Exercise: Search term "begin": please copy every line of the records below that contains it.

(Collected data)
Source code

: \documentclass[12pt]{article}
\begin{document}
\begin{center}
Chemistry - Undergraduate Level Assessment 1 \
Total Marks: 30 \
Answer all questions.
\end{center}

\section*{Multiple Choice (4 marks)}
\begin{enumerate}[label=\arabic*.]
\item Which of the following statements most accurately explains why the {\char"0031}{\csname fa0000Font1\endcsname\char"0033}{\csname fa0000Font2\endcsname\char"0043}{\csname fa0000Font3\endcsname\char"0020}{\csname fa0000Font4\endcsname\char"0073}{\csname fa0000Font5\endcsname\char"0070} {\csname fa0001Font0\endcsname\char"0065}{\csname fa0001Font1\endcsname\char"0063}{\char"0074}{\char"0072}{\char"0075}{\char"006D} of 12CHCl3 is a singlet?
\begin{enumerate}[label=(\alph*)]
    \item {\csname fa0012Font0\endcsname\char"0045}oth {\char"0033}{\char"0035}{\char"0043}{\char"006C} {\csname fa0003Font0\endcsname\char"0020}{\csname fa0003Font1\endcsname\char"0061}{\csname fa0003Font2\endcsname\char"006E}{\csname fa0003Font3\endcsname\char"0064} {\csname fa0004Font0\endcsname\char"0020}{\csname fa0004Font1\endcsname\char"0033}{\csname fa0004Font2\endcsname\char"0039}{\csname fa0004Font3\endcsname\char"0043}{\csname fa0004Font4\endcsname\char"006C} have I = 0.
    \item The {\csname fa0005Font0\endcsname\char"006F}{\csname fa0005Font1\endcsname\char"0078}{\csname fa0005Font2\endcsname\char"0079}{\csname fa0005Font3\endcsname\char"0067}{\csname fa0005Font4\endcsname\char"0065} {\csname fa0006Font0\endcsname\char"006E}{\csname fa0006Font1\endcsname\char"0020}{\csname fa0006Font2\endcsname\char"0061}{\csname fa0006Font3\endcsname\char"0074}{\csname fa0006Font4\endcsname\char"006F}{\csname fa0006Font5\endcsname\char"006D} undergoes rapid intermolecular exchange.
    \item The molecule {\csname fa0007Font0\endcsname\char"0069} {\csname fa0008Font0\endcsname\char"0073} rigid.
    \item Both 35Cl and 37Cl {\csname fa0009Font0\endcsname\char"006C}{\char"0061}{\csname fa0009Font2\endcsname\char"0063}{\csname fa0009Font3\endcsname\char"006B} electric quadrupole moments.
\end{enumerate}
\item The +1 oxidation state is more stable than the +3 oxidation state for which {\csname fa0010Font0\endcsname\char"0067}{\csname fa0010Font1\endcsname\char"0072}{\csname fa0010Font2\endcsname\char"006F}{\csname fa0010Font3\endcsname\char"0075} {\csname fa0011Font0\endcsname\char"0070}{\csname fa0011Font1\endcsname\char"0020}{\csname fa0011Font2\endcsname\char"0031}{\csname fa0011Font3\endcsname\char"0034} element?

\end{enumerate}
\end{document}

Answer to this problem:
\begin{document}
\begin{center}
\begin{enumerate}[label=\arabic*.]
\begin{enumerate}[label=(\alph*)]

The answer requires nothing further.